Réclamation de dommages pour faute : un sudiste traîne en justice l’État et le CP

tribunal de Mahébourg Un habitant de Beau Vallon affirme qu'il a dû se présenter à maintes reprises devant le tribunal de Mahébourg.

Un habitant de Beau Vallon contre-attaque. Il a déposé devant la cour civile intermédiaire une plainte en réclamation de Rs 500 000 de dommages contre l’État et le commissaire de police. Il évoque une « faute » commise suite à son arrestation le 25 février 2015. Arrestation qu’il qualifie d’« arbitraire ».

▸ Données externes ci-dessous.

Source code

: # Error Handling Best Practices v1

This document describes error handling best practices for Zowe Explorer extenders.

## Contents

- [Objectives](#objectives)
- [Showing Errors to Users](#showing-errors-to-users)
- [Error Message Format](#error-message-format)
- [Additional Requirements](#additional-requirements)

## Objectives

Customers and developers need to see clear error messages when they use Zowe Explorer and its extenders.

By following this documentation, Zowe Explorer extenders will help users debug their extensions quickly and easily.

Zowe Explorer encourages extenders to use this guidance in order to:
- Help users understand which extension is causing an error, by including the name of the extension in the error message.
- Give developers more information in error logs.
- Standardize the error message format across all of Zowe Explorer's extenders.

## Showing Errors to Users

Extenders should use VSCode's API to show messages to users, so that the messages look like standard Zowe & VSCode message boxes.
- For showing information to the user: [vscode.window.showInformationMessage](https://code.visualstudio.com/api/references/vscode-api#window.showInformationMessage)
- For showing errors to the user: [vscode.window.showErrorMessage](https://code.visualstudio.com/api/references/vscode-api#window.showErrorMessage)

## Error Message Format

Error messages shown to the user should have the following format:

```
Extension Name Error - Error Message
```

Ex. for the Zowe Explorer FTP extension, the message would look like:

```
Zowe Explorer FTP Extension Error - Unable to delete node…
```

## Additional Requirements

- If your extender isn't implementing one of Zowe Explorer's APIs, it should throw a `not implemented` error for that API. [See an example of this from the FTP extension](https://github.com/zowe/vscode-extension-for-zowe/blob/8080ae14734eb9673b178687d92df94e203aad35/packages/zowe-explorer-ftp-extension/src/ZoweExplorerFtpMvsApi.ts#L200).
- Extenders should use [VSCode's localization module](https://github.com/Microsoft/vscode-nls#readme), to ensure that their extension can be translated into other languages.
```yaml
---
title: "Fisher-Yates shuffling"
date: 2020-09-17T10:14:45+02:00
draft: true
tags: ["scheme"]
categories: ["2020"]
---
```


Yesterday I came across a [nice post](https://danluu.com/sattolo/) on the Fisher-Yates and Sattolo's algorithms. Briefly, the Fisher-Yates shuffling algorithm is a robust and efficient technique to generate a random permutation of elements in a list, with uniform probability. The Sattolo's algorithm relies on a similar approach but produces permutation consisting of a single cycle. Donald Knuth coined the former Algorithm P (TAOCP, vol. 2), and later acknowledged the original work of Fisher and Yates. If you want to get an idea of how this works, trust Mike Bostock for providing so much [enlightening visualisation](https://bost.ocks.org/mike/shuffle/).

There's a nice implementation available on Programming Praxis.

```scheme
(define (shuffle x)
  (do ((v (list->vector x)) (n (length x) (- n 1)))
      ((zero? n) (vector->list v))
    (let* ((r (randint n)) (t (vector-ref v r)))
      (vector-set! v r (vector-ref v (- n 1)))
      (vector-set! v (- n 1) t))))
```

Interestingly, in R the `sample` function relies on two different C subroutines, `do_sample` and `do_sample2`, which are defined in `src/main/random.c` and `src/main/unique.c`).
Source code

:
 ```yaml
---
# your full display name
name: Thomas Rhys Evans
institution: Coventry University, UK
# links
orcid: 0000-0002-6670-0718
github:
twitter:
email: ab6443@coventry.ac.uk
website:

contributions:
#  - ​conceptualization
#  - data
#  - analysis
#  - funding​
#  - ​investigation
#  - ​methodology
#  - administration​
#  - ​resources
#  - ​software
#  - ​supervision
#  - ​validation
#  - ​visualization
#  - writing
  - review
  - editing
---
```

Il ne s’est jamais remis de la mésaventure vécue le 25 février 2015. Traumatisé, cet habitant de Beau-Vallon ne compte pas baisser les bras après avoir été arrêté « arbitrairement ».

Les faits, il les relate dans sa plainte rédigée par l’avoué Renouka Brigemohane. Le 25 février 2012, ce sudiste est arrêté par des policiers du poste de police de Beau-Vallon. Cela dans le cadre d’une affaire de complicité relative à des dommages commis à la maison d’un habitant de la région.

Le sudiste dit avoir consigné une déposition dans laquelle il a nié toute participation à ce délit. En dépit de ses dénégations, il affirme avoir été placé en détention provisoire au poste de Beau Vallon jusqu’au 27 février 2018.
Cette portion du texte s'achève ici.